Some further avenues of research emerge from the limitations of this analysis. First, the analysis could be refined by unpacking material classes to identify substitutional effects among materials (Bithas and Kalimeris 2016). A more detailed analysis focusing on a sectoral level (Costantini et al. 2017) might identify the potential of EI in material usage reduction in different sectors. Generally, our results support the relevance of looking at specific technological domains and of accounting for effects along entire supply chains. Hence, there is a need for research that provides an in-depth analysis of the holistic effects of specific green technologies. Given the crucial relevance of scale effects in driving material usage, especially the political dimension needs to be taken into account when striving towards Sustainable Development. This involves the relevance of public policy and governance to support the development and spreading of green technologies, but also the key issue of avoiding rebound effects and growth as a consequence of technological progress (Aghion and Howitt 1998; Binswanger 2001; Freire-González 2017). If these are not sufficiently accounted for, the merits of EI are likely eaten up or even overcompensated for by scale effects.

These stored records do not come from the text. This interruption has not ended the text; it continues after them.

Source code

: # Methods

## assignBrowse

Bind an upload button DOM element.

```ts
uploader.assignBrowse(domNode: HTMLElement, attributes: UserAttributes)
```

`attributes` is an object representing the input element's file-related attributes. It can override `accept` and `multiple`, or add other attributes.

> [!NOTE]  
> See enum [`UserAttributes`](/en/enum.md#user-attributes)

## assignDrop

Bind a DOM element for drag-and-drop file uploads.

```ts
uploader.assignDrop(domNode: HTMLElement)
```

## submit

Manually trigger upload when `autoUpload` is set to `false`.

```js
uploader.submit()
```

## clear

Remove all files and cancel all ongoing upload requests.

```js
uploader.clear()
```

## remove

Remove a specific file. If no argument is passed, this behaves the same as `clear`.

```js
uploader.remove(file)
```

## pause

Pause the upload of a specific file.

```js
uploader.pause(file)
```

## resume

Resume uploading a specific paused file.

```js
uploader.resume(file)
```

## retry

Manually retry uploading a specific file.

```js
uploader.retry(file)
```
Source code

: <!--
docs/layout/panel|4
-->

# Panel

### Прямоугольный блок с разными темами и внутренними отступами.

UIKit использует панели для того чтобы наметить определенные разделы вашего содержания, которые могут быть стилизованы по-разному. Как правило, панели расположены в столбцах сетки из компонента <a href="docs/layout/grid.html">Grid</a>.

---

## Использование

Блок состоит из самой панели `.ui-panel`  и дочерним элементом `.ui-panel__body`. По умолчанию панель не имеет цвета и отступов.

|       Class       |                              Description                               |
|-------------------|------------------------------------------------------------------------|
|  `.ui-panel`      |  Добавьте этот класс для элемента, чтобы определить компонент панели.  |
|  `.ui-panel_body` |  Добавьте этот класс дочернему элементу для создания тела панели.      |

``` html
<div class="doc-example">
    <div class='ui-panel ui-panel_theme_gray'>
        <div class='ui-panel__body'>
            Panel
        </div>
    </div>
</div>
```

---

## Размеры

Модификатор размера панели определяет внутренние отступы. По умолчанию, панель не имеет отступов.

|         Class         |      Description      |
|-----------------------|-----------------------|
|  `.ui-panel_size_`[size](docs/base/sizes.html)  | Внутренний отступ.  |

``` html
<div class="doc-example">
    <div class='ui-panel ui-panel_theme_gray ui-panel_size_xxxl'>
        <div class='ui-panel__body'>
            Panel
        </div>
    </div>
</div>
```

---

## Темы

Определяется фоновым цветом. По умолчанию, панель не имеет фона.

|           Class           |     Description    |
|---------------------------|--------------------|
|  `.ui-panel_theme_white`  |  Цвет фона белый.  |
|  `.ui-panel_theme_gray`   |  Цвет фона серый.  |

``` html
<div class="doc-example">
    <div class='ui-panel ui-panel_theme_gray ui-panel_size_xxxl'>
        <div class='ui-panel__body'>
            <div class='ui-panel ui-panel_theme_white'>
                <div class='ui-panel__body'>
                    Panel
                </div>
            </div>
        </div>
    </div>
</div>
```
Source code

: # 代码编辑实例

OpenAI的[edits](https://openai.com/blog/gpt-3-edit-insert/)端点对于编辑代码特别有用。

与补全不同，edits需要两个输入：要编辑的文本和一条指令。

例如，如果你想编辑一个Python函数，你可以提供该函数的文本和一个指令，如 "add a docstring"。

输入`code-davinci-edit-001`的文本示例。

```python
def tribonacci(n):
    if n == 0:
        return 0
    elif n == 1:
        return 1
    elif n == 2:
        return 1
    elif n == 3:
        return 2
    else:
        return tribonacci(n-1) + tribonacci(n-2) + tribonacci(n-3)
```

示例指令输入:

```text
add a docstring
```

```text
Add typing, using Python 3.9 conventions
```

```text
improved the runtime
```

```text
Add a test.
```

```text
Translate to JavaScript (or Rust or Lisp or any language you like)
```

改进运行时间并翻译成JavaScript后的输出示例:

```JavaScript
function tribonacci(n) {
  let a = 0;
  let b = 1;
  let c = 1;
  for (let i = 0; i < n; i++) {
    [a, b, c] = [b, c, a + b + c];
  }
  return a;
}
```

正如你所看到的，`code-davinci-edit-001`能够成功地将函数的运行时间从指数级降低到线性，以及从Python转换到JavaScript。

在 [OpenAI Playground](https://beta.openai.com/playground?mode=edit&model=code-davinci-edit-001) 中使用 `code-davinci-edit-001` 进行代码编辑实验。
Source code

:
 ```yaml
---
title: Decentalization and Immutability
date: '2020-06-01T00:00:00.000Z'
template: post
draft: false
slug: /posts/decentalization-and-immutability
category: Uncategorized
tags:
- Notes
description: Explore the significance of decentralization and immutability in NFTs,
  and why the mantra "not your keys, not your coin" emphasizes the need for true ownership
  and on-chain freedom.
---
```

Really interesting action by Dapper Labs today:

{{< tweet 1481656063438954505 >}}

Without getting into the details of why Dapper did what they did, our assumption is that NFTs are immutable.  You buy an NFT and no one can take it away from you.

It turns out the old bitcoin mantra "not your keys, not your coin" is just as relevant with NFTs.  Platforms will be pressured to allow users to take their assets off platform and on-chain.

Despite these limitations, our results support the notion that environmental innovation can contribute to reducing material usage. Therefore, supporting environmental innovation and reducing environmentally harmful subsidies (Wilts and O’Brien 2019) could create a win–win situation. However, the holistic impacts of innovation should be taken into account, such as the long-term induced dynamics of EI, when being dealt with at the political level.

While the potential of environmental innovation to reduce environmental pressure may be far from being fully exploited, it cannot be ignored that technological advances have not as yet been able to solve our environmental issues. Rather, these issues tend to become more and more pressing. Simply hoping for future technological breakthroughs to solve our issues, would be unreasonable, if not reckless. Especially, given the limitations on decoupling (Cullen 2017; Georgescu-Roegen 1971; Meadows et al. 1972; Schramski et al. 2015), the pursuit of Sustainable Development calls for continuous adjustment and alignment with environmental necessities. Fundamental changes in lifestyles and societal structures may become inevitable and should be strengthened as required, in order to not realize too late that technology may not do the trick.